Loss on Sale of Land

I have an estate where property was transferred by Executors to beneficiary (who was also one of the Executors) and her wife. Value of property was £375,000. There were other properties in the estate, two of which were sold at a lower value than probate and we made a successful claim for loss on sale of land (which also included the declaration that no further sale would be made within four years of death in their capacity as the appropriate person). The owners of the property have now decided they do wish to sell the property, but the price has dropped somewhat and they have asked if they could bring a claim for loss on sale of land for this? Could I have members thoughts on this please.
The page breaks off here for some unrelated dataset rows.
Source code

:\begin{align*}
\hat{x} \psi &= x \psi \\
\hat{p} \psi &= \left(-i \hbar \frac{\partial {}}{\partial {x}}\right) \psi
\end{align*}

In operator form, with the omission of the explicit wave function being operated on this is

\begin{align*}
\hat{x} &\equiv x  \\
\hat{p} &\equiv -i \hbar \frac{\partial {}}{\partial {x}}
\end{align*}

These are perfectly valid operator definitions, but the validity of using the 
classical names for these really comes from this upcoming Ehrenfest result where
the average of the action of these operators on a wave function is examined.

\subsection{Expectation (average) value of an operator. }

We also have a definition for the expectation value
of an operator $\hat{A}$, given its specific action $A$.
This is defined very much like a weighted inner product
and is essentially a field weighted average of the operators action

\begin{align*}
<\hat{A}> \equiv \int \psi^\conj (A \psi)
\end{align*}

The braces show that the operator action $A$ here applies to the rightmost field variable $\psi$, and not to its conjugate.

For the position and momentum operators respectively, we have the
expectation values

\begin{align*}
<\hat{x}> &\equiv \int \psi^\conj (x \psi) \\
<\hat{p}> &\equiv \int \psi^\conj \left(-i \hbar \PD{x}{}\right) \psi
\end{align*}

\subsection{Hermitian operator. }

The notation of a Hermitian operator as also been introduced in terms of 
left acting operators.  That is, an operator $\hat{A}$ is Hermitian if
We are still within the four years.

Gill Collins
Warwick & Barker

IHTM33012 of the HMRC Inheritance Tax Manual relating to ‘Loss on sale of land: claiming the relief’ states:

Before the relief can be given, a claim must be made by the ‘appropriate person’ IHTA84/S191 (1) (b) ([IHTM33050]

IHTM33050 of the HMRC Inheritance Tax Manual states:

The ‘appropriate person’ is

  • the person liable for the Inheritance Tax attributable to the value of the interest in land under consideration, or
  • where there is more than one such person who is liable, the one who is in fact paying the tax, IHTA84/S190 (1).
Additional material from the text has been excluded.